Logran un avance clave en la edición génica de bovinos

Investigadores del INTA y de la Universidad Nacional de San Martín utilizaron “tijeras génicas” –CRISPRs– para modificar el genoma de embriones producidos in vitro.

Foto: Rural Coronel Suárez.

Foto: Rural Coronel Suárez.

05deDiciembrede2018a las10:38

A poco más de seis años de que la ternera Rosita ISA diera leche con características similares a la humana, debido a la presencia de las proteínas lisozima y lactoferrina, el mismo equipo de investigadores del INTA y de la Universidad Nacional de San Martín identificó el gen de la beta-lactoglobulina en embriones bovinos y, a partir del uso de “tijeras génicas” –CRISPRs–, logró introducir cambios en el genoma de bovinos de raza lechera.

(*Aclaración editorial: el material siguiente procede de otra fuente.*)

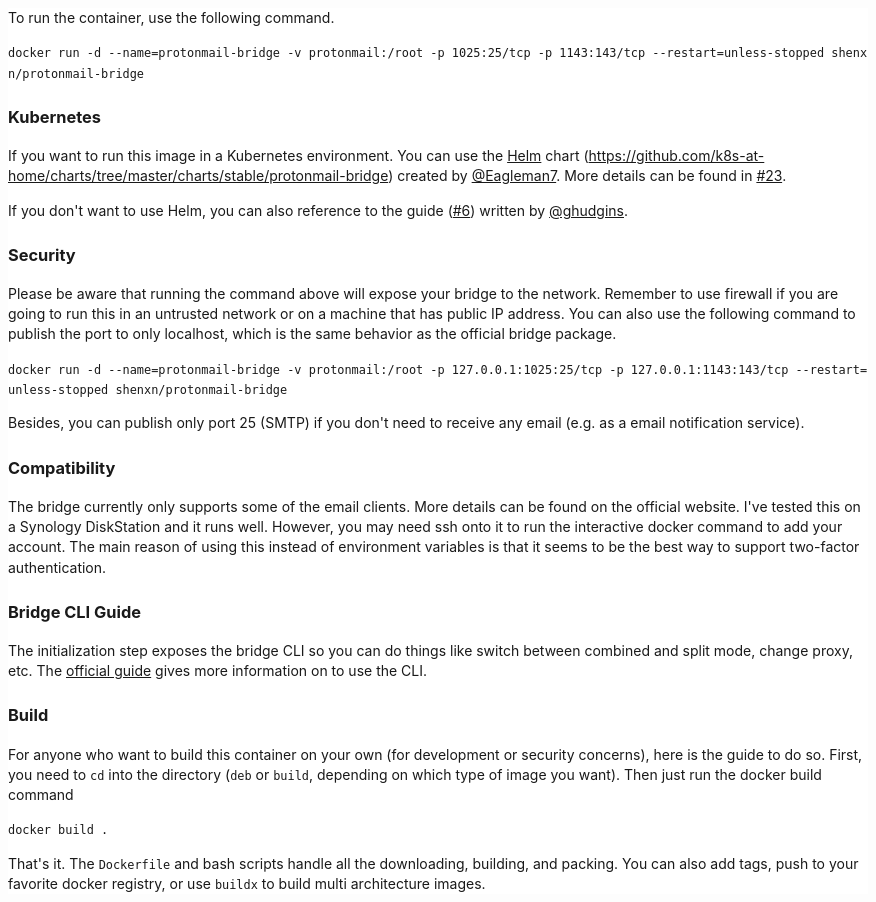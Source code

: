 To run the container, use the following command.

```
docker run -d --name=protonmail-bridge -v protonmail:/root -p 1025:25/tcp -p 1143:143/tcp --restart=unless-stopped shenxn/protonmail-bridge
```

### Kubernetes

If you want to run this image in a Kubernetes environment. You can use the [Helm](https://helm.sh/) chart (https://github.com/k8s-at-home/charts/tree/master/charts/stable/protonmail-bridge) created by [@Eagleman7](https://github.com/Eagleman7). More details can be found in [#23](https://github.com/shenxn/protonmail-bridge-docker/issues/23).

If you don't want to use Helm, you can also reference to the guide ([#6](https://github.com/shenxn/protonmail-bridge-docker/issues/6)) written by [@ghudgins](https://github.com/ghudgins).

### Security

Please be aware that running the command above will expose your bridge to the network. Remember to use firewall if you are going to run this in an untrusted network or on a machine that has public IP address. You can also use the following command to publish the port to only localhost, which is the same behavior as the official bridge package.

```
docker run -d --name=protonmail-bridge -v protonmail:/root -p 127.0.0.1:1025:25/tcp -p 127.0.0.1:1143:143/tcp --restart=unless-stopped shenxn/protonmail-bridge
```

Besides, you can publish only port 25 (SMTP) if you don't need to receive any email (e.g. as a email notification service).

### Compatibility

The bridge currently only supports some of the email clients. More details can be found on the official website. I've tested this on a Synology DiskStation and it runs well. However, you may need ssh onto it to run the interactive docker command to add your account. The main reason of using this instead of environment variables is that it seems to be the best way to support two-factor authentication.

### Bridge CLI Guide

The initialization step exposes the bridge CLI so you can do things like switch between combined and split mode, change proxy, etc. The [official guide](https://protonmail.com/support/knowledge-base/bridge-cli-guide/) gives more information on to use the CLI.

### Build

For anyone who want to build this container on your own (for development or security concerns), here is the guide to do so. First, you need to `cd` into the directory (`deb` or `build`, depending on which type of image you want). Then just run the docker build command
```
docker build .
```

That's it. The `Dockerfile` and bash scripts handle all the downloading, building, and packing. You can also add tags, push to your favorite docker registry, or use `buildx` to build multi architecture images.
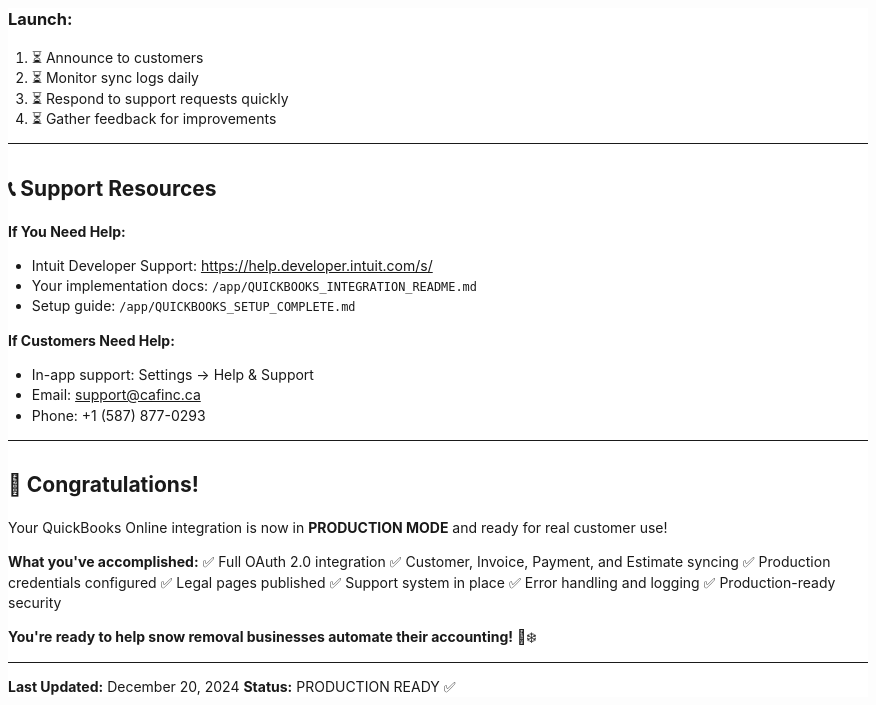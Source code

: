 ### **Launch:**
1. ⏳ Announce to customers
2. ⏳ Monitor sync logs daily
3. ⏳ Respond to support requests quickly
4. ⏳ Gather feedback for improvements

---

## 📞 Support Resources

**If You Need Help:**
- Intuit Developer Support: https://help.developer.intuit.com/s/
- Your implementation docs: `/app/QUICKBOOKS_INTEGRATION_README.md`
- Setup guide: `/app/QUICKBOOKS_SETUP_COMPLETE.md`

**If Customers Need Help:**
- In-app support: Settings → Help & Support
- Email: support@cafinc.ca
- Phone: +1 (587) 877-0293

---

## 🎉 Congratulations!

Your QuickBooks Online integration is now in **PRODUCTION MODE** and ready for real customer use! 

**What you've accomplished:**
✅ Full OAuth 2.0 integration
✅ Customer, Invoice, Payment, and Estimate syncing
✅ Production credentials configured
✅ Legal pages published
✅ Support system in place
✅ Error handling and logging
✅ Production-ready security

**You're ready to help snow removal businesses automate their accounting!** 🚀❄️

---

**Last Updated:** December 20, 2024
**Status:** PRODUCTION READY ✅
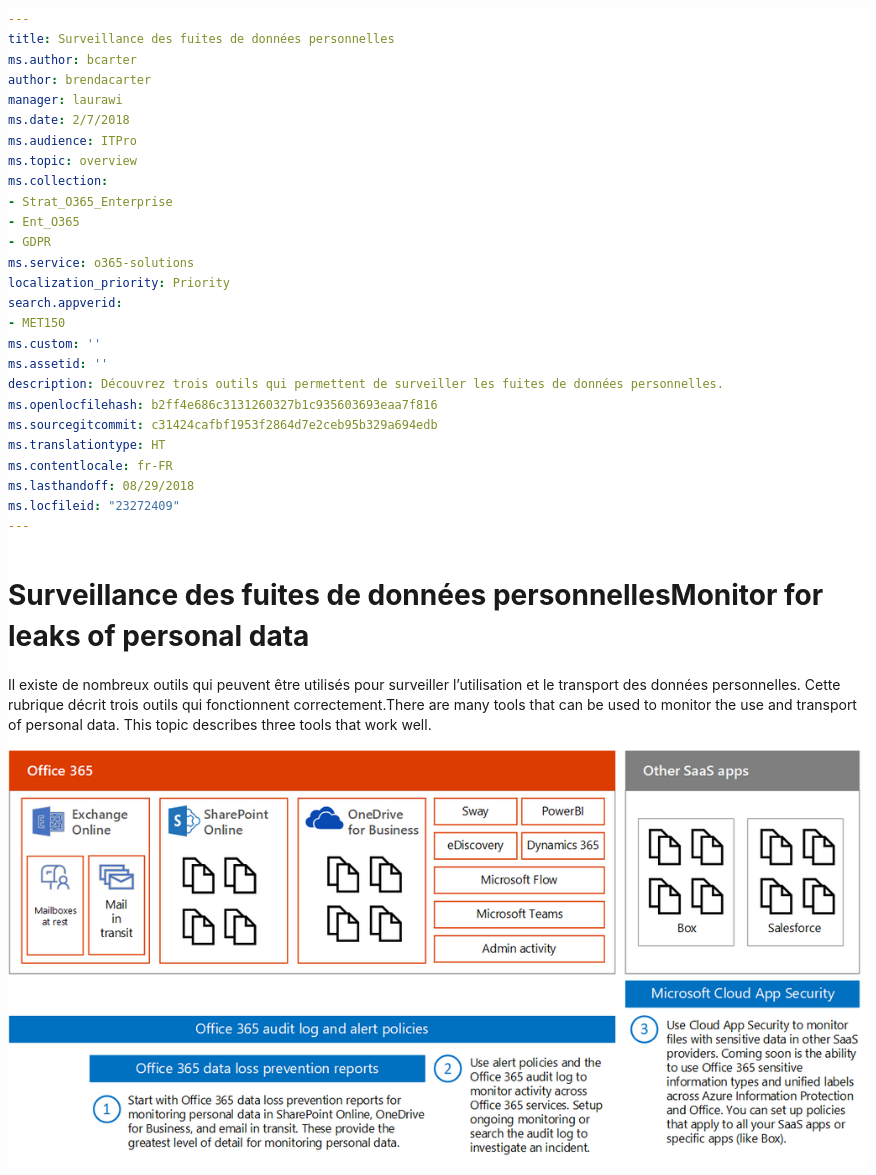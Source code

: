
 ```yaml
---
title: Surveillance des fuites de données personnelles
ms.author: bcarter
author: brendacarter
manager: laurawi
ms.date: 2/7/2018
ms.audience: ITPro
ms.topic: overview
ms.collection:
- Strat_O365_Enterprise
- Ent_O365
- GDPR
ms.service: o365-solutions
localization_priority: Priority
search.appverid:
- MET150
ms.custom: ''
ms.assetid: ''
description: Découvrez trois outils qui permettent de surveiller les fuites de données personnelles.
ms.openlocfilehash: b2ff4e686c3131260327b1c935603693eaa7f816
ms.sourcegitcommit: c31424cafbf1953f2864d7e2ceb95b329a694edb
ms.translationtype: HT
ms.contentlocale: fr-FR
ms.lasthandoff: 08/29/2018
ms.locfileid: "23272409"
---
```

# <a name="monitor-for-leaks-of-personal-data"></a><span data-ttu-id="0d0b9-103">Surveillance des fuites de données personnelles</span><span class="sxs-lookup"><span data-stu-id="0d0b9-103">Monitor for leaks of personal data</span></span>

<span data-ttu-id="0d0b9-p101">Il existe de nombreux outils qui peuvent être utilisés pour surveiller l’utilisation et le transport des données personnelles. Cette rubrique décrit trois outils qui fonctionnent correctement.</span><span class="sxs-lookup"><span data-stu-id="0d0b9-p101">There are many tools that can be used to monitor the use and transport of personal data. This topic describes three tools that work well.</span></span>

![Outils permettant de surveiller l’utilisation et le transport des données personnelles](Media/Monitor-for-leaks-of-personal-data-image1.png)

El hallazgo se confirmó en tres de los cuatro animales en estudio, que manifestaron distintos tipos de edición del gen de la beta-lactoglobulina, principal alérgeno presente en la leche bovina. Son los primeros animales obtenidos en el país como resultado de la generación de una plataforma completa de edición génica y es la primera vez que se aplica esta tecnología en este gen en el mundo.

El objetivo final “es obtener un animal productor de leche hipoalergénica, que no tenga la capacidad de producir esa proteína que genera esta afección”, explicó Nicolás Mucci, investigador del grupo de Biotecnología del INTA Balcarce –Buenos Aires–, responsable del proyecto llevado a cabo en el marco de su tesis doctoral.

“Nuestro trabajo busca apagar y sacar el alérgeno más importante que tiene la leche de vaca para el ser humano, como es la beta-lactoglobulina; una proteína que corresponde al 50 por ciento de todas las proteínas del suero de la leche”, indicó Adrián Mutto, investigador de la UNSAM y del Conicet.

Para que la edición génica se concrete y se pueda producir efectivamente leche sin beta-lactoglobulina, se deben obtener animales homocigotas no mosaico, es decir, que presenten la edición en ambas copias del gen y en todas sus células.

Del total de transferencias embrionarias realizadas a hembras receptoras, entre los meses de marzo y noviembre de 2017, se lograron nacimientos entre febrero y julio de este año y fueron cuatro terneras.

Según los análisis de alineación de las secuencias amplificadas y de comparaciones con secuencias consenso (control), se verificó que la primera ternera no registró modificaciones en el genoma, mientras que la segunda y la tercera mostraron la edición del gen en uno de los alelos y no en todas sus células. En tanto, la cuarta fue la única que manifestó la edición en uno de los alelos en todas sus células.